Data items:
▬▬▬

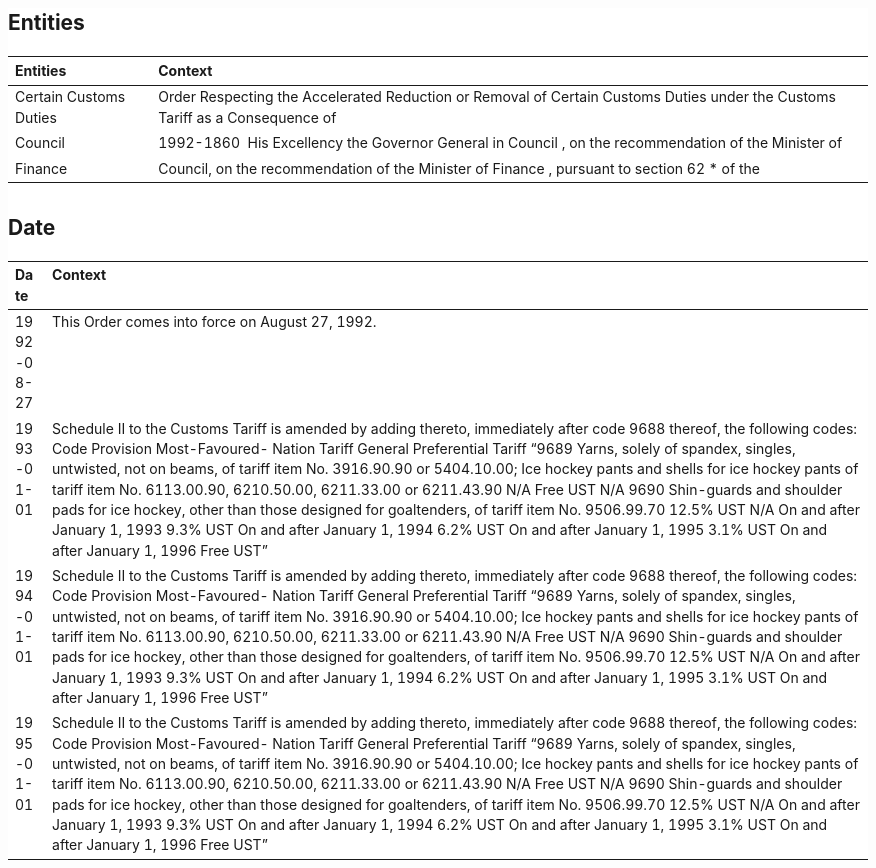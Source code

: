 ## Entities
| Entities               | Context                                                                                                                      |
|:-----------------------|:-----------------------------------------------------------------------------------------------------------------------------|
| Certain Customs Duties | Order Respecting the Accelerated Reduction or Removal of Certain Customs Duties under the Customs Tariff as a Consequence of |
| Council                | 1992-1860  His Excellency the Governor General in  Council , on the recommendation of the Minister of                        |
| Finance                | Council, on the recommendation of the Minister of Finance , pursuant to section 62 * of the                                  |


## Date
| Date       | Context                                                                                                                                                                                                                                                                                                                                                                                                                                                                                                                                                                                                                                                                                                                                                       |
|:-----------|:--------------------------------------------------------------------------------------------------------------------------------------------------------------------------------------------------------------------------------------------------------------------------------------------------------------------------------------------------------------------------------------------------------------------------------------------------------------------------------------------------------------------------------------------------------------------------------------------------------------------------------------------------------------------------------------------------------------------------------------------------------------|
| 1992-08-27 | This Order comes into force on August 27, 1992.                                                                                                                                                                                                                                                                                                                                                                                                                                                                                                                                                                                                                                                                                                               |
| 1993-01-01 | Schedule II to the  Customs Tariff  is amended by adding thereto, immediately after code 9688 thereof, the following codes: Code Provision Most-Favoured- Nation Tariff General Preferential Tariff “9689 Yarns, solely of spandex, singles, untwisted, not on beams, of tariff item No. 3916.90.90 or 5404.10.00; Ice hockey pants and shells for ice hockey pants of tariff item No. 6113.00.90, 6210.50.00, 6211.33.00 or 6211.43.90  N/A Free UST N/A 9690 Shin-guards and shoulder pads for ice hockey, other than those designed for goaltenders, of tariff item No. 9506.99.70  12.5% UST N/A On and after January 1, 1993 9.3% UST On and after January 1, 1994 6.2% UST On and after January 1, 1995 3.1% UST On and after January 1, 1996 Free UST” |
| 1994-01-01 | Schedule II to the  Customs Tariff  is amended by adding thereto, immediately after code 9688 thereof, the following codes: Code Provision Most-Favoured- Nation Tariff General Preferential Tariff “9689 Yarns, solely of spandex, singles, untwisted, not on beams, of tariff item No. 3916.90.90 or 5404.10.00; Ice hockey pants and shells for ice hockey pants of tariff item No. 6113.00.90, 6210.50.00, 6211.33.00 or 6211.43.90  N/A Free UST N/A 9690 Shin-guards and shoulder pads for ice hockey, other than those designed for goaltenders, of tariff item No. 9506.99.70  12.5% UST N/A On and after January 1, 1993 9.3% UST On and after January 1, 1994 6.2% UST On and after January 1, 1995 3.1% UST On and after January 1, 1996 Free UST” |
| 1995-01-01 | Schedule II to the  Customs Tariff  is amended by adding thereto, immediately after code 9688 thereof, the following codes: Code Provision Most-Favoured- Nation Tariff General Preferential Tariff “9689 Yarns, solely of spandex, singles, untwisted, not on beams, of tariff item No. 3916.90.90 or 5404.10.00; Ice hockey pants and shells for ice hockey pants of tariff item No. 6113.00.90, 6210.50.00, 6211.33.00 or 6211.43.90  N/A Free UST N/A 9690 Shin-guards and shoulder pads for ice hockey, other than those designed for goaltenders, of tariff item No. 9506.99.70  12.5% UST N/A On and after January 1, 1993 9.3% UST On and after January 1, 1994 6.2% UST On and after January 1, 1995 3.1% UST On and after January 1, 1996 Free UST” |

▬▬▬

Your objective:
Your answer should consist of each line of the data above in which the word "Minister" occurs.

Expected answer:
| Council                | 1992-1860  His Excellency the Governor General in  Council , on the recommendation of the Minister of                        |
| Finance                | Council, on the recommendation of the Minister of Finance , pursuant to section 62 * of the                                  |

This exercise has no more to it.